Acaso no haya mejor tributo al legendario compositor Edward Kennedy Duke Ellington, en el cincuentenario de su muerte, que exhumar del olvido sus memorias; ni puede que tampoco haya otro caso, en la literatura memorialística del jazz, en el que una gran estrella se resistiera con tal vehemencia a la labor de dar brillo y esplendor al medallero. Sea como fuere, ni el jazz, en su conjunto, ni probablemente buena parte de la música contemporánea serían explicables sin Ellington; y él mismo seguiría siendo un misterio de no ser por este alegato prepóstumo, puesto que el gran compositor fue terco enemigo siempre de la literatura confesional (hasta que un cheque in extremis lo indujo a ceder cuando su vida ya se agotaba).
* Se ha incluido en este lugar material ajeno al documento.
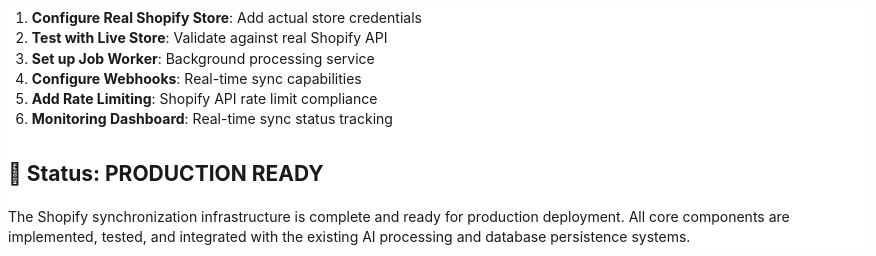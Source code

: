 1. **Configure Real Shopify Store**: Add actual store credentials
2. **Test with Live Store**: Validate against real Shopify API
3. **Set up Job Worker**: Background processing service
4. **Configure Webhooks**: Real-time sync capabilities
5. **Add Rate Limiting**: Shopify API rate limit compliance
6. **Monitoring Dashboard**: Real-time sync status tracking

## 🚀 Status: PRODUCTION READY

The Shopify synchronization infrastructure is complete and ready for production deployment. All core components are implemented, tested, and integrated with the existing AI processing and database persistence systems.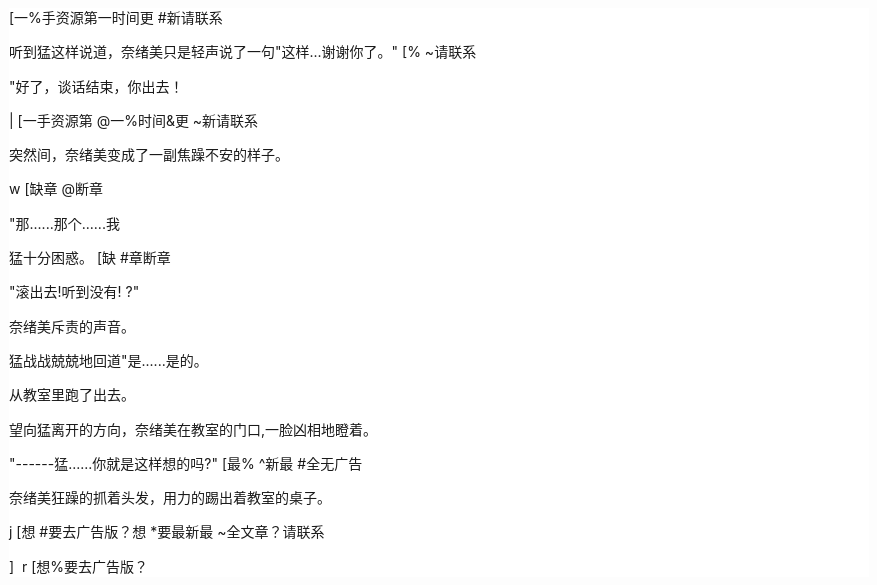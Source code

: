 

 [一%手资源第一时间更 #新请联系



听到猛这样说道，奈绪美只是轻声说了一句"这样...谢谢你了。" [% ~请联系





"好了，谈话结束，你出去！



 | [一手资源第 @一%时间&更 ~新请联系



突然间，奈绪美变成了一副焦躁不安的样子。



w [缺章 @断章



"那......那个......我



猛十分困惑。 [缺 #章断章





"滚出去!听到没有! ?"



奈绪美斥责的声音。





猛战战兢兢地回道"是......是的。



从教室里跑了出去。



望向猛离开的方向，奈绪美在教室的门口,一脸凶相地瞪着。





"------猛......你就是这样想的吗?" [最% ^新最 #全无广告



奈绪美狂躁的抓着头发，用力的踢出着教室的桌子。

j [想 #要去广告版？想 *要最新最 ~全文章？请联系



 ]  r [想%要去广告版？



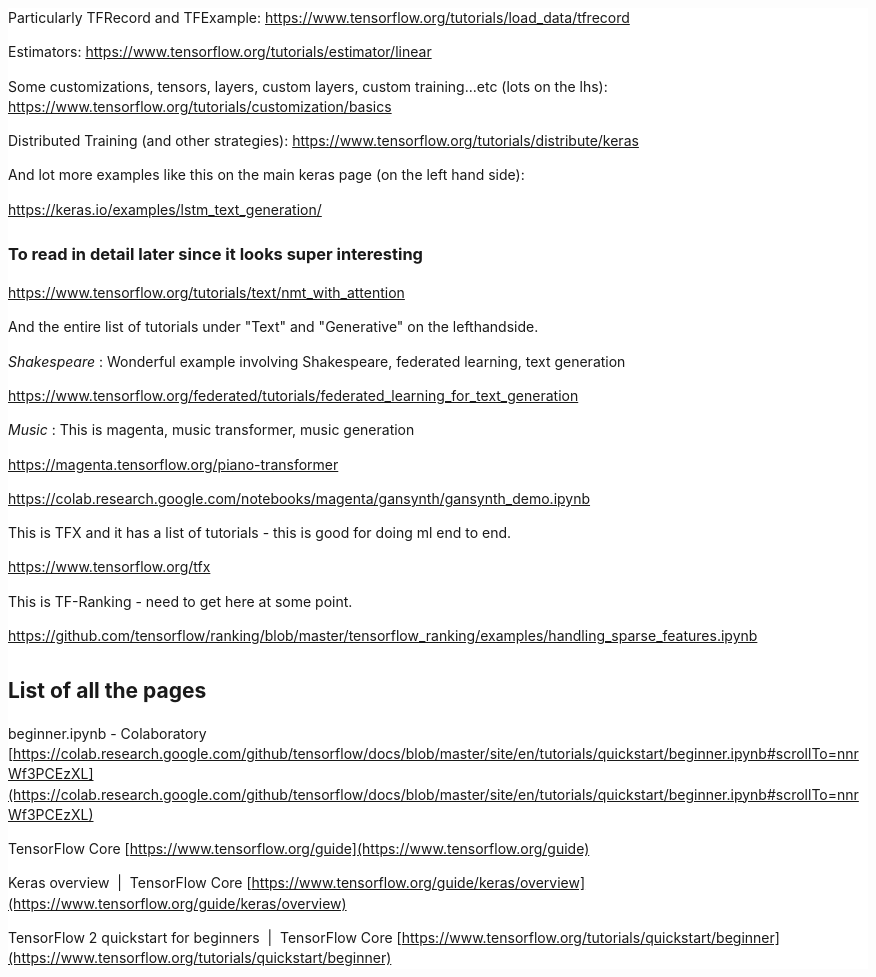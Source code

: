 Particularly TFRecord and TFExample:
https://www.tensorflow.org/tutorials/load_data/tfrecord

Estimators:
https://www.tensorflow.org/tutorials/estimator/linear


Some customizations, tensors, layers, custom layers, custom training...etc (lots on the lhs):
https://www.tensorflow.org/tutorials/customization/basics

Distributed Training (and other strategies):
https://www.tensorflow.org/tutorials/distribute/keras


And lot more examples like this on the main keras page (on the left hand side):

https://keras.io/examples/lstm_text_generation/


### To read in detail later since it looks super interesting

https://www.tensorflow.org/tutorials/text/nmt_with_attention

And the entire list of tutorials under "Text" and "Generative" on the lefthandside.

*Shakespeare* : Wonderful example involving Shakespeare, federated learning, text generation

https://www.tensorflow.org/federated/tutorials/federated_learning_for_text_generation

*Music* : This is magenta, music transformer, music generation

https://magenta.tensorflow.org/piano-transformer

https://colab.research.google.com/notebooks/magenta/gansynth/gansynth_demo.ipynb

This is TFX and it has a list of tutorials - this is good for doing ml end to end.

https://www.tensorflow.org/tfx

This is TF-Ranking - need to get here at some point.

https://github.com/tensorflow/ranking/blob/master/tensorflow_ranking/examples/handling_sparse_features.ipynb



## List of all the pages


beginner.ipynb - Colaboratory
[https://colab.research.google.com/github/tensorflow/docs/blob/master/site/en/tutorials/quickstart/beginner.ipynb#scrollTo=nnrWf3PCEzXL](https://colab.research.google.com/github/tensorflow/docs/blob/master/site/en/tutorials/quickstart/beginner.ipynb#scrollTo=nnrWf3PCEzXL)

TensorFlow Core
[https://www.tensorflow.org/guide](https://www.tensorflow.org/guide)

Keras overview  |  TensorFlow Core
[https://www.tensorflow.org/guide/keras/overview](https://www.tensorflow.org/guide/keras/overview)

TensorFlow 2 quickstart for beginners  |  TensorFlow Core
[https://www.tensorflow.org/tutorials/quickstart/beginner](https://www.tensorflow.org/tutorials/quickstart/beginner)
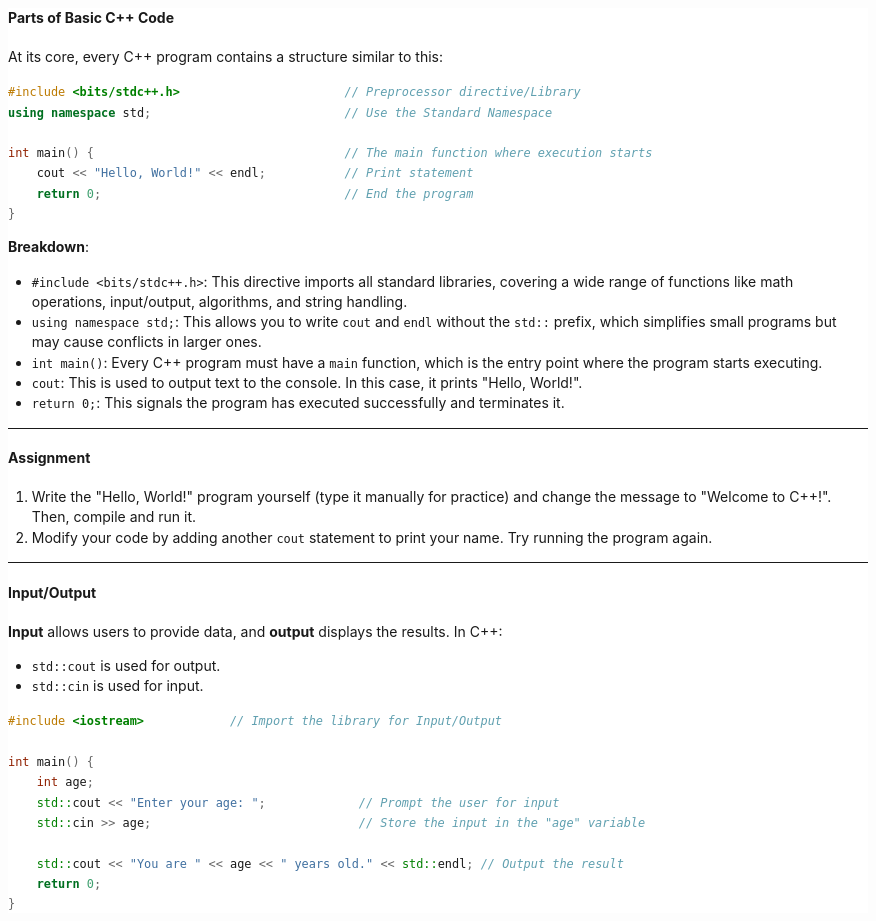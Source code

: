 
#### Parts of Basic C++ Code

At its core, every C++ program contains a structure similar to this:

```cpp
#include <bits/stdc++.h>                       // Preprocessor directive/Library
using namespace std;                           // Use the Standard Namespace

int main() {                                   // The main function where execution starts
    cout << "Hello, World!" << endl;           // Print statement
    return 0;                                  // End the program
}
```

**Breakdown**:
- `#include <bits/stdc++.h>`: This directive imports all standard libraries, covering a wide range of functions like math operations, input/output, algorithms, and string handling.
- `using namespace std;`: This allows you to write `cout` and `endl` without the `std::` prefix, which simplifies small programs but may cause conflicts in larger ones.
- `int main()`: Every C++ program must have a `main` function, which is the entry point where the program starts executing.
- `cout`: This is used to output text to the console. In this case, it prints "Hello, World!".
- `return 0;`: This signals the program has executed successfully and terminates it.

---

#### Assignment
1. Write the "Hello, World!" program yourself (type it manually for practice) and change the message to "Welcome to C++!". Then, compile and run it.
2. Modify your code by adding another `cout` statement to print your name. Try running the program again.

---


#### Input/Output

**Input** allows users to provide data, and **output** displays the results. In C++:
- `std::cout` is used for output.
- `std::cin` is used for input.


```cpp
#include <iostream>            // Import the library for Input/Output

int main() {
    int age;                                                      
    std::cout << "Enter your age: ";             // Prompt the user for input
    std::cin >> age;                             // Store the input in the "age" variable

    std::cout << "You are " << age << " years old." << std::endl; // Output the result
    return 0;
}
```
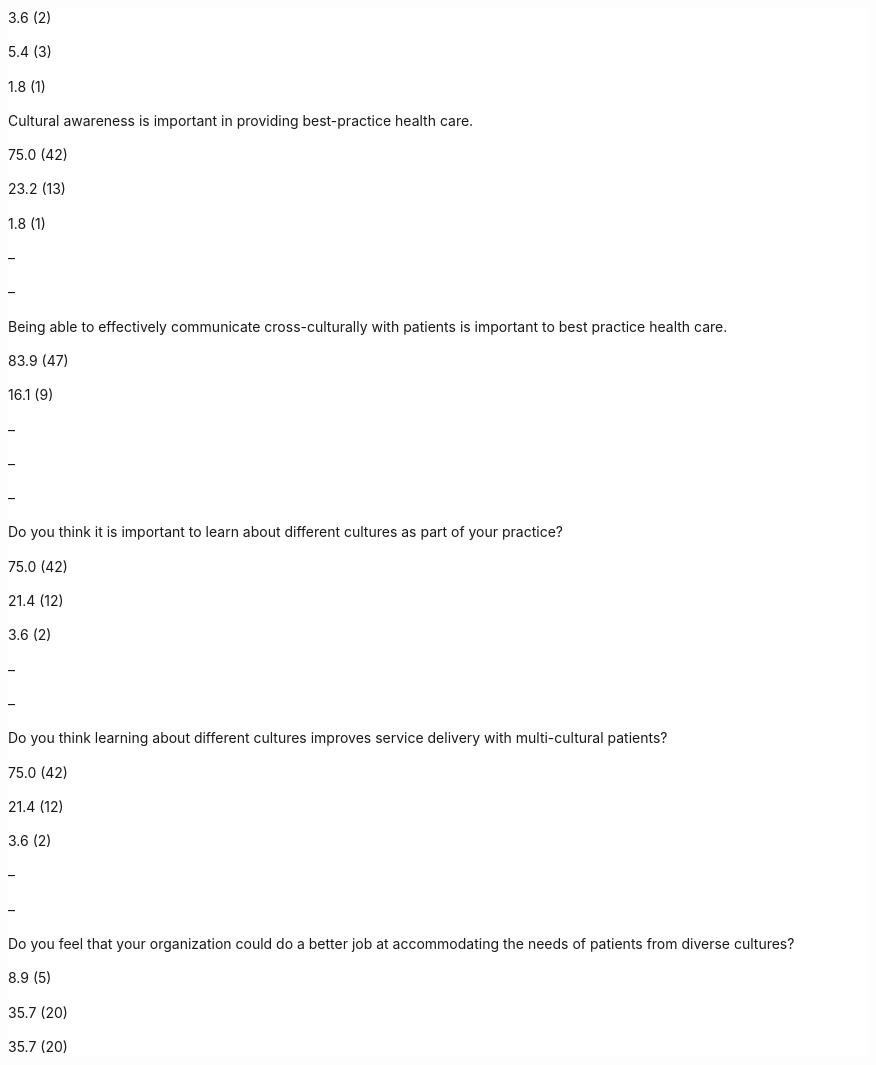 3.6 (2)

5.4 (3)

1.8 (1)

Cultural awareness is important in providing best-practice health care.

75.0 (42)

23.2 (13)

1.8 (1)

–

–

Being able to effectively communicate cross-culturally with patients is important to best practice health care.

83.9 (47)

16.1 (9)

–

–

–

Do you think it is important to learn about different cultures as part of your practice?

75.0 (42)

21.4 (12)

3.6 (2)

–

–

Do you think learning about different cultures improves service delivery with multi-cultural patients?

75.0 (42)

21.4 (12)

3.6 (2)

–

–

Do you feel that your organization could do a better job at accommodating the needs of patients from diverse cultures?

8.9 (5)

35.7 (20)

35.7 (20)

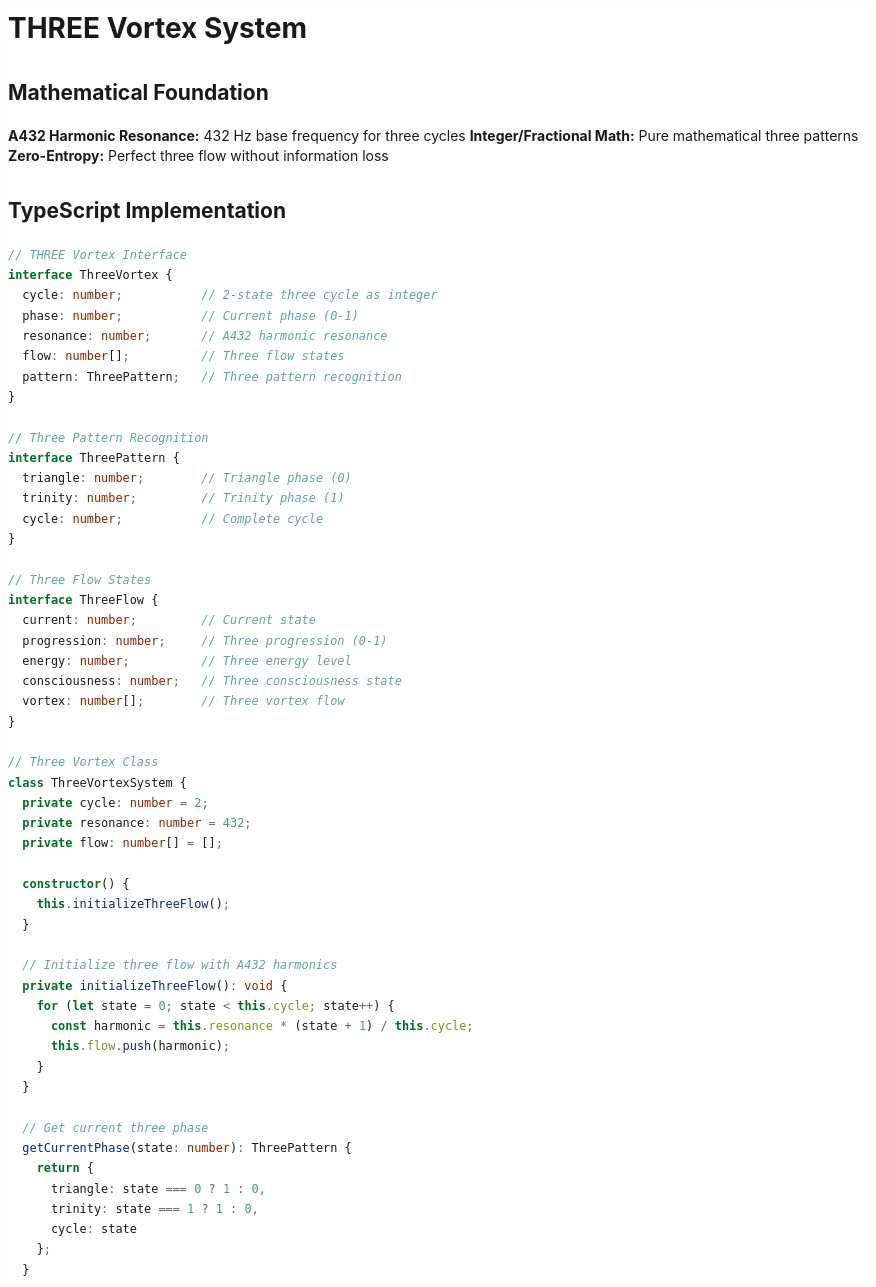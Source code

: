 # THREE Vortex System

## Mathematical Foundation

**A432 Harmonic Resonance:** 432 Hz base frequency for three cycles
**Integer/Fractional Math:** Pure mathematical three patterns
**Zero-Entropy:** Perfect three flow without information loss

## TypeScript Implementation

```typescript
// THREE Vortex Interface
interface ThreeVortex {
  cycle: number;           // 2-state three cycle as integer
  phase: number;           // Current phase (0-1)
  resonance: number;       // A432 harmonic resonance
  flow: number[];          // Three flow states
  pattern: ThreePattern;   // Three pattern recognition
}

// Three Pattern Recognition
interface ThreePattern {
  triangle: number;        // Triangle phase (0)
  trinity: number;         // Trinity phase (1)
  cycle: number;           // Complete cycle
}

// Three Flow States
interface ThreeFlow {
  current: number;         // Current state
  progression: number;     // Three progression (0-1)
  energy: number;          // Three energy level
  consciousness: number;   // Three consciousness state
  vortex: number[];        // Three vortex flow
}

// Three Vortex Class
class ThreeVortexSystem {
  private cycle: number = 2;
  private resonance: number = 432;
  private flow: number[] = [];
  
  constructor() {
    this.initializeThreeFlow();
  }
  
  // Initialize three flow with A432 harmonics
  private initializeThreeFlow(): void {
    for (let state = 0; state < this.cycle; state++) {
      const harmonic = this.resonance * (state + 1) / this.cycle;
      this.flow.push(harmonic);
    }
  }
  
  // Get current three phase
  getCurrentPhase(state: number): ThreePattern {
    return {
      triangle: state === 0 ? 1 : 0,
      trinity: state === 1 ? 1 : 0,
      cycle: state
    };
  }
```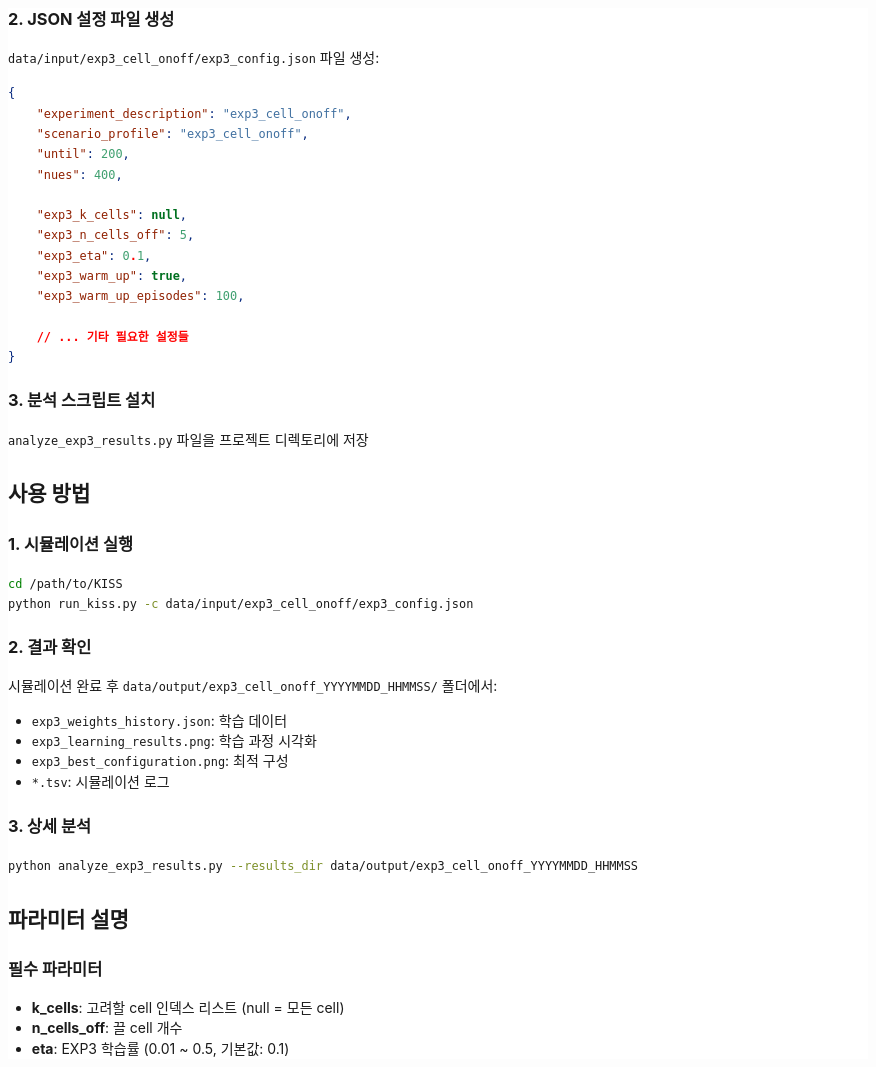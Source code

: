 ### 2. JSON 설정 파일 생성

`data/input/exp3_cell_onoff/exp3_config.json` 파일 생성:

```json
{
    "experiment_description": "exp3_cell_onoff",
    "scenario_profile": "exp3_cell_onoff",
    "until": 200,
    "nues": 400,
    
    "exp3_k_cells": null,
    "exp3_n_cells_off": 5,
    "exp3_eta": 0.1,
    "exp3_warm_up": true,
    "exp3_warm_up_episodes": 100,
    
    // ... 기타 필요한 설정들
}
```

### 3. 분석 스크립트 설치

`analyze_exp3_results.py` 파일을 프로젝트 디렉토리에 저장

## 사용 방법

### 1. 시뮬레이션 실행

```bash
cd /path/to/KISS
python run_kiss.py -c data/input/exp3_cell_onoff/exp3_config.json
```

### 2. 결과 확인

시뮬레이션 완료 후 `data/output/exp3_cell_onoff_YYYYMMDD_HHMMSS/` 폴더에서:
- `exp3_weights_history.json`: 학습 데이터
- `exp3_learning_results.png`: 학습 과정 시각화
- `exp3_best_configuration.png`: 최적 구성
- `*.tsv`: 시뮬레이션 로그

### 3. 상세 분석

```bash
python analyze_exp3_results.py --results_dir data/output/exp3_cell_onoff_YYYYMMDD_HHMMSS
```

## 파라미터 설명

### 필수 파라미터
- **k_cells**: 고려할 cell 인덱스 리스트 (null = 모든 cell)
- **n_cells_off**: 끌 cell 개수
- **eta**: EXP3 학습률 (0.01 ~ 0.5, 기본값: 0.1)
Siempre que el compositor hacía referencia a este texto subrayaba que «se asemejaba más a una de sus actuaciones que a unas memorias». A decir verdad, nunca quiso prestarse a componer una autobiografía al uso; y es preciso aclarar, en su descargo, que se salió con la suya. A fin de acometer el encargo a su manera el libro vería la luz en 1973, año escaso antes de su muerte resolvió dividir en ocho actos este explosivo texto en el que deambula con brío por lo sagrado y lo profano, retrata cordialmente a sus compañeros de fatigas, canta las cuarenta, cuenta mil anécdotas, elogia, discute, conversa y afronta un esmerado interrogatorio con infalible agudeza
no exenta de cierta acritud. Si antes había callado, aquí escribe por los codos, sin intermediarios y haciendo alarde de un bullicioso estilo cargado de ingenio y salpicado, en más de una ocasión, con las notas del genio.
Ellington se movía por las calles de Harlem con igual soltura que por los pasillos de la Casa Blanca, y en todas partes gozaba y a todos brindaba su inagotable vitalidad. Apasionado del arte y compadre de cuantos consagraban sus vidas a tan noble oficio, contaba entre sus amigos con decenas de personajes de instrumental importancia para la trayectoria sonora del siglo XX: Armstrong, Basie, Bechet, Coltrane, Davis, Fitzgerald, Parker o Sinatra son solo algunos de los muchos que desfilan por estas páginas (aliñadas, por cierto, con cien fotos que nos acercan al mundo visible del pianista). Lo que emerge, una y otra vez, de ellas es su lujurioso matrimonio con la música, la amante y señora a quien siempre reservó el fuego más sagrado del swing: «las queridas van y vienen, pero solo mi amante permanece», sentencia el enamorado zumbón.